# taz.de -- Szenarien für Koalitionen: Was geht?
       
       > Könnten SPD, Grüne und Linkspartei zusammen? Oder die Grünen mit der CDU?
       > Wäre es denkbar, dass die Piraten dabei sind? Drei Szenarien.
       
 (IMG) Bild: Dum di dum, noch tun sie ganz scheinheilig: Trittin, Gabriel, Künast und Gysi
       
       SCHWARZ-GRÜN: Trivial Pursuit mit Schäuble 
       
       Jürgen Trittins Smartphone summt um halb sechs am Wahlsonntag, eine SMS von
       Angela Merkel. „23 Uhr im Kanzleramt? Sie plus KGE. Erbsensuppe ist
       bestellt. Gruß, A.M.“ Wenig später laufen im Fernsehen die Hochrechnungen,
       die Merkel und dem mächtigsten Grünen-Boss bereits am Nachmittag vorlagen.

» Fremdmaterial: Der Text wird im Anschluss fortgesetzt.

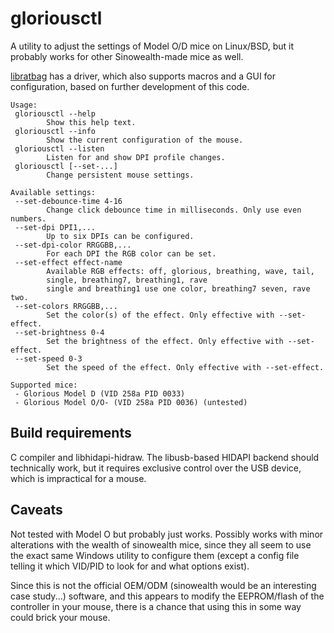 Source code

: gloriousctl
===========

A utility to adjust the settings of Model O/D mice on Linux/BSD, but it probably
works for other Sinowealth-made mice as well.

[libratbag](https://github.com/libratbag) has a driver, which also supports macros
and a GUI for configuration, based on further development of this code.

    Usage:
     gloriousctl --help
            Show this help text.
     gloriousctl --info
            Show the current configuration of the mouse.
     gloriousctl --listen
            Listen for and show DPI profile changes.
     gloriousctl [--set-...]
            Change persistent mouse settings.

    Available settings:
     --set-debounce-time 4-16
            Change click debounce time in milliseconds. Only use even numbers.
     --set-dpi DPI1,...
            Up to six DPIs can be configured.
     --set-dpi-color RRGGBB,...
            For each DPI the RGB color can be set.
     --set-effect effect-name
            Available RGB effects: off, glorious, breathing, wave, tail,
            single, breathing7, breathing1, rave
            single and breathing1 use one color, breathing7 seven, rave two.
     --set-colors RRGGBB,...
            Set the color(s) of the effect. Only effective with --set-effect.
     --set-brightness 0-4
            Set the brightness of the effect. Only effective with --set-effect.
     --set-speed 0-3
            Set the speed of the effect. Only effective with --set-effect.

    Supported mice:
     - Glorious Model D (VID 258a PID 0033)
     - Glorious Model O/O- (VID 258a PID 0036) (untested)

Build requirements
------------------

C compiler and libhidapi-hidraw. The libusb-based HIDAPI backend
should technically work, but it requires exclusive control over the
USB device, which is impractical for a mouse.

Caveats
-------

Not tested with Model O but probably just works. Possibly works with
minor alterations with the wealth of sinowealth mice, since they all
seem to use the exact same Windows utility to configure them (except a
config file telling it which VID/PID to look for and what options
exist).

Since this is not the official OEM/ODM (sinowealth would be an
interesting case study...) software, and this appears to modify the
EEPROM/flash of the controller in your mouse, there is a chance that
using this in some way could brick your mouse.
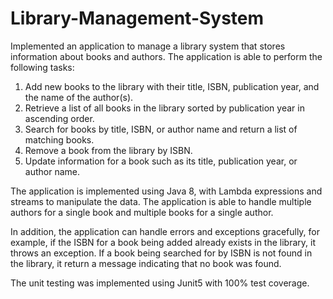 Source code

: # Library-Management-System

Implemented an application to manage a library system that stores information about books and authors. The application is able to perform the following tasks:
1. Add new books to the library with their title, ISBN, publication year, and the name of the author(s).
2. Retrieve a list of all books in the library sorted by publication year in ascending order.
3. Search for books by title, ISBN, or author name and return a list of matching books.
4. Remove a book from the library by ISBN.
5. Update information for a book such as its title, publication year, or author name.

The application is implemented using Java 8, with Lambda expressions and streams to manipulate the data. The application is able to handle multiple authors for a single book and multiple books for a single author.

In addition, the application can handle errors and exceptions gracefully, for example, if the ISBN for a book being added already exists in the library, it throws an exception. If a book being searched for by ISBN is not found in the library, it return a message indicating that no book was found.

The unit testing was implemented using Junit5 with 100% test coverage.

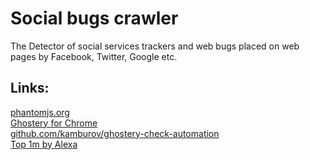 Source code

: Social bugs crawler
===================

The Detector of social services trackers and web bugs placed on web pages by Facebook, Twitter, Google etc.

Links:
------
[phantomjs.org](http://www.phantomjs.org/)  
[Ghostery for Chrome](https://chrome.google.com/webstore/detail/mlomiejdfkolichcflejclcbmpeaniij)  
[github.com/kamburov/ghostery-check-automation](https://github.com/kamburov/ghostery-check-automation)  
[Top 1m by Alexa](http://s3.amazonaws.com/alexa-static/top-1m.csv.zip)  

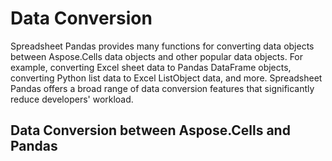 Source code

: # Data Conversion

Spreadsheet Pandas provides many functions for converting data objects between Aspose.Cells data objects and other popular data objects. For example, converting Excel sheet data to Pandas DataFrame objects, converting Python list data to Excel ListObject data, and more. Spreadsheet Pandas offers a broad range of data conversion features that significantly reduce developers' workload.


## Data Conversion between Aspose.Cells and Pandas


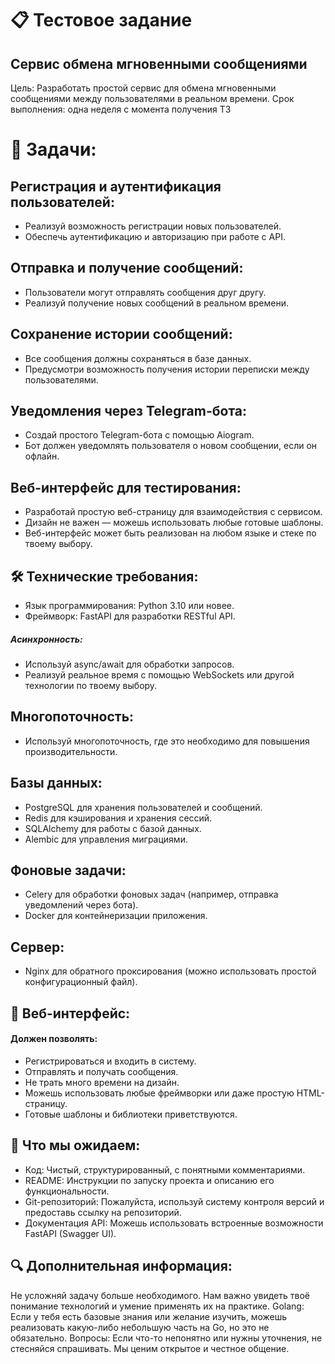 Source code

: # 📋 Тестовое задание
## Сервис обмена мгновенными сообщениями
Цель: Разработать простой сервис для обмена мгновенными сообщениями между пользователями в реальном времени.
Срок выполнения: одна неделя с момента получения ТЗ

# 📌 Задачи:
## Регистрация и аутентификация пользователей:
- Реализуй возможность регистрации новых пользователей.
- Обеспечь аутентификацию и авторизацию при работе с API.
## Отправка и получение сообщений:
- Пользователи могут отправлять сообщения друг другу.
- Реализуй получение новых сообщений в реальном времени.
## Сохранение истории сообщений:
- Все сообщения должны сохраняться в базе данных.
- Предусмотри возможность получения истории переписки между пользователями.
## Уведомления через Telegram-бота:
- Создай простого Telegram-бота с помощью Aiogram.
- Бот должен уведомлять пользователя о новом сообщении, если он офлайн.
## Веб-интерфейс для тестирования:
- Разработай простую веб-страницу для взаимодействия с сервисом.
- Дизайн не важен — можешь использовать любые готовые шаблоны.
- Веб-интерфейс может быть реализован на любом языке и стеке по твоему выбору.
## 🛠 Технические требования:
- Язык программирования: Python 3.10 или новее.
- Фреймворк: FastAPI для разработки RESTful API.
##### Асинхронность:
- Используй async/await для обработки запросов.
- Реализуй реальное время с помощью WebSockets или другой технологии по твоему выбору.
## Многопоточность:
- Используй многопоточность, где это необходимо для повышения производительности.
## Базы данных:
- PostgreSQL для хранения пользователей и сообщений.
- Redis для кэширования и хранения сессий.
- SQLAlchemy для работы с базой данных.
- Alembic для управления миграциями.
## Фоновые задачи:
- Celery для обработки фоновых задач (например, отправка уведомлений через бота).
- Docker для контейнеризации приложения.
## Сервер:
- Nginx для обратного проксирования (можно использовать простой конфигурационный файл).
## 🎨 Веб-интерфейс:
#### Должен позволять:
- Регистрироваться и входить в систему.
- Отправлять и получать сообщения.
- Не трать много времени на дизайн.
- Можешь использовать любые фреймворки или даже простую HTML-страницу.
- Готовые шаблоны и библиотеки приветствуются.
## 📄 Что мы ожидаем:
- Код: Чистый, структурированный, с понятными комментариями.
- README: Инструкции по запуску проекта и описанию его функциональности.
- Git-репозиторий: Пожалуйста, используй систему контроля версий и предоставь ссылку на репозиторий.
- Документация API: Можешь использовать встроенные возможности FastAPI (Swagger UI).
## 🔍 Дополнительная информация:
Не усложняй задачу больше необходимого. Нам важно увидеть твоё понимание технологий и умение применять их на практике.
Golang: Если у тебя есть базовые знания или желание изучить, можешь реализовать какую-либо небольшую часть на Go, но это не обязательно.
Вопросы: Если что-то непонятно или нужны уточнения, не стесняйся спрашивать. Мы ценим открытое и честное общение. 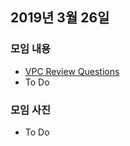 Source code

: ## 2019년 3월 26일

### 모임 내용
- [VPC Review Questions](../attachments/VPC_Review_Questions.docx)
- To Do

### 모임 사진
- To Do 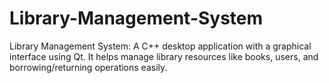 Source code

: # Library-Management-System
Library Management System: A C++ desktop application with a graphical interface using Qt. It helps manage library resources like books, users, and borrowing/returning operations easily.
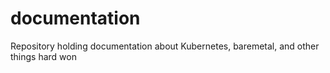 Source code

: # documentation
Repository holding documentation about Kubernetes, baremetal, and other things hard won
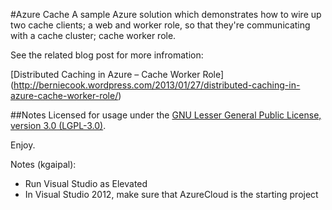 #Azure Cache
A sample Azure solution which demonstrates how to wire up two cache clients; a web and worker role, so that they're communicating with a cache cluster; cache worker role.

See the related blog post for more infromation:

[Distributed Caching in Azure – Cache Worker Role]
(http://berniecook.wordpress.com/2013/01/27/distributed-caching-in-azure-cache-worker-role/)

##Notes
Licensed for usage under the [GNU Lesser General Public License, version 3.0 (LGPL-3.0)](http://www.opensource.org/licenses/lgpl-3.0.html).

Enjoy.

Notes (kgaipal):
- Run Visual Studio as Elevated
- In Visual Studio 2012, make sure that AzureCloud is the starting project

       Es reicht weder für Schwarz-Gelb noch für Rot-Grün. Eine große Koalition
       könnte das Land regieren - oder Union und Grüne.
       
       Merkel hat diese Frage beim Unkrautzupfen in ihrem Garten in Brandenburg
       längst entschieden. Sie will ihre Ära mit einem historischen Experiment
       krönen. Sie fände charmant, wenn ihre CDU das heikle Thema der Energiewende
       endlich abgeben könnte. Und sie hat keine Lust, mit dem sprunghaften Sigmar
       Gabriel zu regieren, der nach Peer Steinbrücks Abschied vor Kraft kaum
       laufen kann. Dann doch lieber Trittin und Katrin Göring-Eckardt.
       
       Das pragmatische Spitzenduo der Grünen erscheint fünf Minuten zu früh im
       Kanzleramt. Sie laufen durch einen Tunnel vom Bundestag, um den wartenden
       Journalisten zu entgehen. Das Gespräch ist herzlich, Merkel bricht mit
       Witzchen über Horst Seehofer schnell das Eis. In den Wochen nach dem
       Tête-à-tête testet sie in Sondierungen, ob die SPD billiger zu haben ist,
       lädt dann aber die Grünen zu Koalitionsverhandlungen ein.
       
       Die bürgerliche Presse bejubelt diese „längst überfällige Sensation“,
       Trittin spricht staatsmännische Sätze in die Kameras. „Als Demokraten
       können wir uns der Erkenntnis nicht verweigern, dass es ohne Grün in diesem
       Land keinen Wechsel geben wird.“ Trittin, der in diesem Bündnis seine
       letzte Chance auf ein Ministeramt sieht, weiß, was er seiner skeptischen
       Partei zumutet. Aber wer kann den Grünen diese Machtperspektive beibiegen,
       wenn nicht er, der Chefstratege des linken Flügels?
       
       Die Koalitionsverhandlungen verlaufen reibungslos. Merkel überlasst den
       Grünen die Energiewende, kommt ihnen beim Spitzensteuersatz entgegen, sagt
       sofort einen gesetzlichen Mindestlohn zu und verspricht vier Ministerien.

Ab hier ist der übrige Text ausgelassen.